Hello 2023

Hello 2023

A 3,900 mile road trip through the heartland. Visits with old friends. The loss of a few friends. The making of new friends. A visit with Jay Leno. Opportunities to tell people where to go, and to share America’s story. A dream project made manifest after six years of effort. A National Road Trip Day celebration that was historic, at least for me. The launch of a new podcast. The publication of my 21st and 22nd book. Delays and frustrations with The Beast (the 1951 Chevy panel truck). These were a few of the high and low points of 2022.

I have never been a fan of the New Year’s resolution. I am, however, a fan of looking back on a year. That gives me insight about what needs to be fixed or improved so I can make new mistakes rather than repeat old ones. It also provides balance and perspective. And that in turn provides a foggy glimpse of the year to come. With this reflection and evaluation comes a blend of excitement, eager anticipation, and a hint of apprehension.

The excitement and eager anticipation about the new year was fueled by the past few weeks. For the first time since the dawning of the apocalypse we resumed our December book signing at Auto Books Aero Books, a venerable old store that opened its doors in the 1950s. And just like old times Jay Leno popped in for a quick visit.

Discoveries made in small town America, a highlight of 2022

About two weeks ago I received an unexpected email. It was from a cousin not talked with since 1974! But what made that note and the subsequent phone call even more surprising was that I had been informed years ago that he had passed away.

Yesterday I had the distinct pleasure of meeting with Stephanie Stuckey, CEO of Stuckey’s, the classic roadside business famous for pecan logs, and a board member with the Society for Commerical Archeology. We had met at the Miles of Possibility Conference where she was the keynote speaker. At that time I had shared information about the new innovative self guided, narrated historic walking tour in Kingman, Arizona that had been developed by Kingman Main Street and invited her to Kingman for a guided tour.

The walking tour project had first been proposed after an interesting presentation about QR codes at the 2014 International Route 66 Festival in Kingman. Selling the idea took more time than the fund raising, research and development of phase one.

Apathy. A lack of leadership and vision. Factions. Failure to build cooperative partnerships. These were just a few of the obstacles that we had to overcome to transform an idea into a reality.

The issues encountered with this project aptly illustrate why some communities with limited resources or attractions successfully utilize tourism as a catalyst for economic development and historic revitalization, and others with nearly unlimited opportunity languish. That was the focal point of my presentation at the Miles of Possibility Conference.

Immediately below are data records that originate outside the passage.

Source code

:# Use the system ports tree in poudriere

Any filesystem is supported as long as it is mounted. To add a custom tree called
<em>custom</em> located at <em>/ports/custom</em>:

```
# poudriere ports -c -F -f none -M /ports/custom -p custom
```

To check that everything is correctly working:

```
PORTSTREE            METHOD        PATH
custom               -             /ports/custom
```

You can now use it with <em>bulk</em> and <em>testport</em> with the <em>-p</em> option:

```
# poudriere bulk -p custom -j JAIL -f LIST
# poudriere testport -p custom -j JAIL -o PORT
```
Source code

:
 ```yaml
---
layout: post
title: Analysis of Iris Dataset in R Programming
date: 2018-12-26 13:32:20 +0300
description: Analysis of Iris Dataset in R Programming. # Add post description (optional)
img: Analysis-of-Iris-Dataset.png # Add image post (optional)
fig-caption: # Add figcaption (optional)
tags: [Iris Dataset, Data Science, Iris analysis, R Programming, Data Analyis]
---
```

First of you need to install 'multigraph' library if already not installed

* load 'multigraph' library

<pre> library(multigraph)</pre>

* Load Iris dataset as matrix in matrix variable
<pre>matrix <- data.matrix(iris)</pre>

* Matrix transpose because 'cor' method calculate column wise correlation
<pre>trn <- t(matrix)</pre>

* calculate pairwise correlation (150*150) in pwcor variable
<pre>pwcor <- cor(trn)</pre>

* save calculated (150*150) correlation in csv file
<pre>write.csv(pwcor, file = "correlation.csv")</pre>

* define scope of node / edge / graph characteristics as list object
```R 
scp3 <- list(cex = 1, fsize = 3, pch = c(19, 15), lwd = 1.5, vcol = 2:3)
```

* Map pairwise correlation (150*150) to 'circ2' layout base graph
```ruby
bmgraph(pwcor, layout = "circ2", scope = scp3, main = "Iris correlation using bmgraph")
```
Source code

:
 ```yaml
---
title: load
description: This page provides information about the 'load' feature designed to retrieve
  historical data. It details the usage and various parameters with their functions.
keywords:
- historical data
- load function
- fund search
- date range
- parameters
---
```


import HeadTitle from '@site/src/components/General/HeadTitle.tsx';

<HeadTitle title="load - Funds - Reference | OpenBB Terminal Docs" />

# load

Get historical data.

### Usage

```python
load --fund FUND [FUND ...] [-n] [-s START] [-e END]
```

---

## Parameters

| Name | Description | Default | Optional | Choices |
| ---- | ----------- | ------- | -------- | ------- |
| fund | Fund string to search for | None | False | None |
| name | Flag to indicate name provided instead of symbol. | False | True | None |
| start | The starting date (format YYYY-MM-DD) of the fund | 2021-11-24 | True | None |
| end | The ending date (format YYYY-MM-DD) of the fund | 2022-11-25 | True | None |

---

And in 2022, for the first time since 2019 we embarked on an epic odyssey of nearly 4,000 miles through the heartland. Aside from visiting old friends and speaking at the Miles of Posibility Conference in Pontiac, Illinois, and we did some research and exploration along Route 66 as well as in Missouri, Kansas and Arkansas.

To plagiarize a bit of classic literature, that trip was the best of times, and it was the worst of time. Issues with renting car, a new reality, an injury sustained by my dearest friend, soaring gas prices, and a nightmare motel experience in Russellville, Arkansas are counted among the low points.

Highlights included discovering new restaurants, motels, museums and highways that we can recommend. There were some long overdue reunions with friends. We met some interesting people, were introduced to some new ideas and technologies, and had the opportunity to tell people where to go as well as share America’s story. And just as with BC (before COVID) era, there was ample opportunity to start booking engagements for the new year.

With few exceptions 2022 was a good year for the Jim HInckley’s America team. As always there was room for improvement, and that is one reason I evaluate the old year as a new one dawns.

So, here we are on the cusp of a new year filled with new opportunities. Are you excited?